Only the lines from the start of the data to the line containing "Construction de l'image Docker", both included, should be output, exactly and without pictures.

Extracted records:
+--
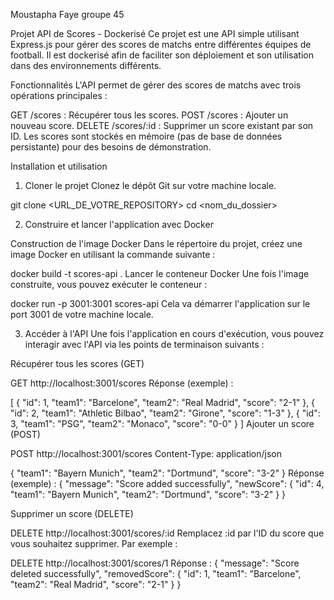 Moustapha Faye groupe 45

Projet API de Scores - Dockerisé
Ce projet est une API simple utilisant Express.js pour gérer des scores de matchs entre différentes équipes de football. Il est dockerisé afin de faciliter son déploiement et son utilisation dans des environnements différents.

Fonctionnalités
L'API permet de gérer des scores de matchs avec trois opérations principales :

GET /scores : Récupérer tous les scores.
POST /scores : Ajouter un nouveau score.
DELETE /scores/:id : Supprimer un score existant par son ID.
Les scores sont stockés en mémoire (pas de base de données persistante) pour des besoins de démonstration.

Installation et utilisation
1. Cloner le projet
Clonez le dépôt Git sur votre machine locale.

git clone <URL_DE_VOTRE_REPOSITORY>
cd <nom_du_dossier>

2. Construire et lancer l'application avec Docker

Construction de l'image Docker
Dans le répertoire du projet, créez une image Docker en utilisant la commande suivante :

docker build -t scores-api .
Lancer le conteneur Docker
Une fois l'image construite, vous pouvez exécuter le conteneur :

docker run -p 3001:3001 scores-api
Cela va démarrer l'application sur le port 3001 de votre machine locale.

3. Accéder à l'API
Une fois l'application en cours d'exécution, vous pouvez interagir avec l'API via les points de terminaison suivants :

Récupérer tous les scores (GET)

GET http://localhost:3001/scores
Réponse (exemple) :

[
  { "id": 1, "team1": "Barcelone", "team2": "Real Madrid", "score": "2-1" },
  { "id": 2, "team1": "Athletic Bilbao", "team2": "Girone", "score": "1-3" },
  { "id": 3, "team1": "PSG", "team2": "Monaco", "score": "0-0" }
]
Ajouter un score (POST)

POST http://localhost:3001/scores
Content-Type: application/json

{
  "team1": "Bayern Munich",
  "team2": "Dortmund",
  "score": "3-2"
}
Réponse (exemple) :
{
  "message": "Score added successfully",
  "newScore": { "id": 4, "team1": "Bayern Munich", "team2": "Dortmund", "score": "3-2" }
}

Supprimer un score (DELETE)

DELETE http://localhost:3001/scores/:id
Remplacez :id par l'ID du score que vous souhaitez supprimer. Par exemple :

DELETE http://localhost:3001/scores/1
Réponse :
{
  "message": "Score deleted successfully",
  "removedScore": { "id": 1, "team1": "Barcelone", "team2": "Real Madrid", "score": "2-1" }
}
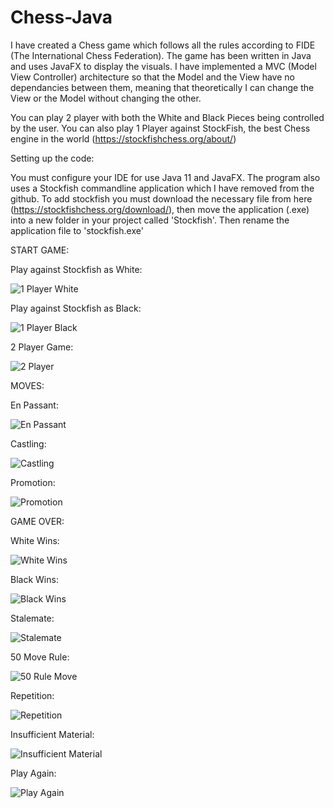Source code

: # Chess-Java

I have created a Chess game which follows all the rules according to FIDE (The International Chess Federation). The game has been written in Java and uses JavaFX to display the visuals. I have implemented a MVC (Model View Controller) architecture so that the Model and the View have no dependancies between them, meaning that theoretically I can change the View or the Model without changing the other.  

You can play 2 player with both the White and Black Pieces being controlled by the user. You can also play 1 Player against StockFish, the best Chess engine in the world (https://stockfishchess.org/about/)


Setting up the code:
  
  You must configure your IDE for use Java 11 and JavaFX. The program also uses a Stockfish commandline application which I have removed from the github.
  To add stockfish you must download the necessary file from here (https://stockfishchess.org/download/), then move the application (.exe) into a new folder in your project called 'Stockfish'. Then rename the application file to 'stockfish.exe'  


START GAME:



Play against Stockfish as White:

![1 Player White](https://user-images.githubusercontent.com/67894560/165652029-d5a8402f-1bad-43ee-8197-b87768632ec6.gif)




Play against Stockfish as Black:

![1 Player Black](https://user-images.githubusercontent.com/67894560/165653064-ee8390fa-a0c3-4ec4-b604-2134051ccaae.gif)



2 Player Game:

![2 Player](https://user-images.githubusercontent.com/67894560/165653676-a259129d-1d75-4a96-a2da-5a67bd1ebe74.gif)



MOVES:


En Passant:

![En Passant](https://user-images.githubusercontent.com/67894560/165654251-dbe0c774-1724-4a74-a62b-d9c41838dacf.gif)


Castling:

![Castling](https://user-images.githubusercontent.com/67894560/165663667-2f74a980-92a4-4447-8ef7-b95a5a3f858d.gif)


Promotion:

![Promotion](https://user-images.githubusercontent.com/67894560/165665554-65d4cfaf-202e-46b8-818f-3813376cf503.gif)







GAME OVER:


White Wins:

![White Wins](https://user-images.githubusercontent.com/67894560/165656389-cd659eec-dbe9-42bd-809d-90f23f6fb7a0.gif)


Black Wins:

![Black Wins](https://user-images.githubusercontent.com/67894560/165657257-10a0a6a4-af79-4999-b4c5-9224a9d2ec87.gif)


Stalemate:

![Stalemate](https://user-images.githubusercontent.com/67894560/165658198-c699ab32-57b2-4388-b868-e9e7ab9bba0a.gif)


50 Move Rule:

![50 Rule Move](https://user-images.githubusercontent.com/67894560/165659743-4160eab0-03dc-4788-b2b8-e7cc291a20d5.gif)


Repetition:

![Repetition](https://user-images.githubusercontent.com/67894560/165660410-83f67984-37a7-4668-945e-9e496a1e3f04.gif)


Insufficient Material:

![Insufficient Material](https://user-images.githubusercontent.com/67894560/165661091-39d94d1e-2e61-496e-88ea-f98fe57d2496.gif)


Play Again:

![Play Again](https://user-images.githubusercontent.com/67894560/165665949-5759be89-0226-4e15-ba63-b3f38d1c909b.gif)

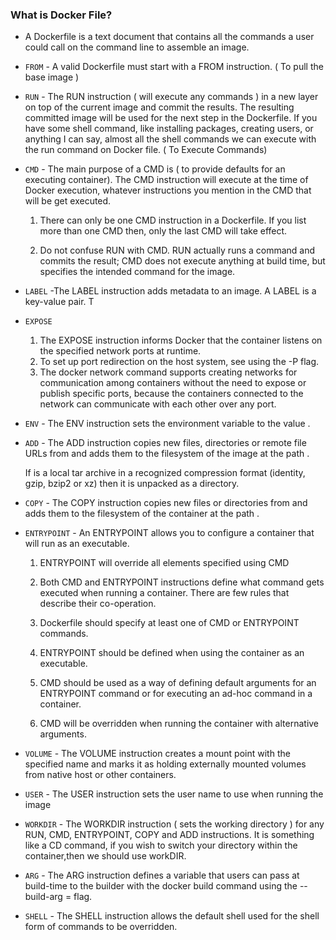 ### What is Docker File?
- A Dockerfile is a text document that contains all the commands a user could call on the command line to assemble an image.


- `FROM` - A valid Dockerfile must start with a FROM instruction. ( To pull the base image )

- `RUN` - The RUN instruction ( will execute any commands ) in a new layer on top of the current image and commit the results. The resulting committed image will be used for the next step in the Dockerfile. If you have some shell command, like installing packages, creating users, or anything I can
say, almost all the shell commands we can execute with the run command on Docker file. ( To Execute Commands) 

- `CMD` - The main purpose of a CMD is ( to provide defaults for an executing container). The CMD instruction will execute at the time of Docker execution, whatever instructions
you mention in the CMD that will be get executed.

   1. There can only be one CMD instruction in a Dockerfile. If you list more than one CMD then, only the last CMD will take effect.

   2. Do not confuse RUN with CMD. RUN actually runs a command and commits the result; CMD does not execute anything at build time, but specifies the intended command for the image.

- `LABEL` -The LABEL instruction adds metadata to an image. A LABEL is a key-value pair. T

- `EXPOSE`
  1. The EXPOSE instruction informs Docker that the container listens on the specified network ports at runtime. 
  2. To set up port redirection on the host system, see using the -P flag.
  3. The docker network command supports creating networks for communication among containers without the need to expose or publish specific ports, because the containers connected to the network can communicate with each other over any port. 

- `ENV` - The ENV instruction sets the environment variable <key> to the value <value>.

- `ADD` - The ADD instruction copies new files, directories or remote file URLs from <src> and adds them to the filesystem of the image at the path <dest>.

    If <src> is a local tar archive in a recognized compression format (identity, gzip, bzip2 or xz) then it is unpacked as a directory. 

- `COPY` - The COPY instruction copies new files or directories from <src> and adds them to the filesystem of the container at the path <dest>.

- `ENTRYPOINT` - An ENTRYPOINT allows you to configure a container that will run as an executable.

  1. ENTRYPOINT will override all elements specified using CMD
  2. Both CMD and ENTRYPOINT instructions define what command gets executed when running a container. There are few rules that describe their co-operation.

  3. Dockerfile should specify at least one of CMD or ENTRYPOINT commands.

  4. ENTRYPOINT should be defined when using the container as an executable.

  5. CMD should be used as a way of defining default arguments for an ENTRYPOINT command or for executing an ad-hoc command in a container.

  6. CMD will be overridden when running the container with alternative arguments.

- `VOLUME` - The VOLUME instruction creates a mount point with the specified name and marks it as holding externally mounted volumes from native host or other containers. 

- `USER` - The USER instruction sets the user name to use when running the image

- `WORKDIR` - The WORKDIR instruction ( sets the working directory ) for any RUN, CMD, ENTRYPOINT, COPY and ADD instructions. It is something like a CD command, if you wish to switch your directory within the container,then we should use workDIR.

- `ARG` - The ARG instruction defines a variable that users can pass at build-time to the builder with the docker build command using the --build-arg <varname>=<value> flag. 

- `SHELL` - The SHELL instruction allows the default shell used for the shell form of commands to be overridden. 

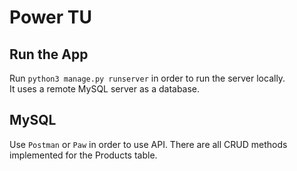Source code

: # Power TU
## Run the App
Run `python3 manage.py runserver` in order to run the server locally.<br>
It uses a remote MySQL server as a database.<br>

## MySQL
Use `Postman` or `Paw` in order to use API. There are all CRUD methods implemented for the Products table.
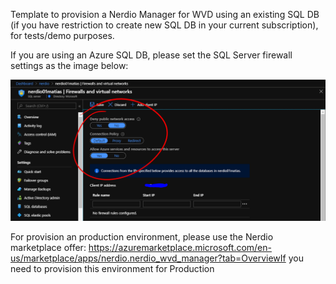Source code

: Template to provision a Nerdio Manager for WVD using an existing SQL DB (if you have restriction to create new SQL DB in your current subscription), for tests/demo purposes.

<a href="https%3A%2F%2Fraw.githubusercontent.com%2Fmatiasma%2Farm-templates%2Fmaster%2FNerdioManagerForWVD%2Fazuredeploy.json" target="_blank">
</a>

If you are using an Azure SQL DB, please set the SQL Server firewall settings as the image below:

<img src="https://raw.githubusercontent.com/matiasma/arm-templates/master/NerdioManagerForWVD/sql-firewall.PNG">

For provision an production environment, please use the Nerdio marketplace offer: 
https://azuremarketplace.microsoft.com/en-us/marketplace/apps/nerdio.nerdio_wvd_manager?tab=OverviewIf you need to provision this environment for Production 
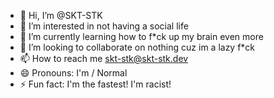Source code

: - 👋 Hi, I’m @SKT-STK
- 👀 I’m interested in not having a social life
- 🌱 I’m currently learning how to f*ck up my brain even more
- 💞️ I’m looking to collaborate on nothing cuz im a lazy f*ck
- 📫 How to reach me skt-stk@skt-stk.dev
- 😄 Pronouns: I'm / Normal
- ⚡ Fun fact: I'm the fastest! I'm racist!

<!---
SKT-STK/SKT-STK is a ✨ special ✨ repository because its `README.md` (this file) appears on your GitHub profile.
You can click the Preview link to take a look at your changes.
--->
+--
RESPONSE TO THE TASK:
 Moustapha Faye groupe 45

Projet API de Scores - Dockerisé
Ce projet est une API simple utilisant Express.js pour gérer des scores de matchs entre différentes équipes de football. Il est dockerisé afin de faciliter son déploiement et son utilisation dans des environnements différents.

Fonctionnalités
L'API permet de gérer des scores de matchs avec trois opérations principales :

GET /scores : Récupérer tous les scores.
POST /scores : Ajouter un nouveau score.
DELETE /scores/:id : Supprimer un score existant par son ID.
Les scores sont stockés en mémoire (pas de base de données persistante) pour des besoins de démonstration.

Installation et utilisation
1. Cloner le projet
Clonez le dépôt Git sur votre machine locale.

git clone <URL_DE_VOTRE_REPOSITORY>
cd <nom_du_dossier>

2. Construire et lancer l'application avec Docker

Construction de l'image Docker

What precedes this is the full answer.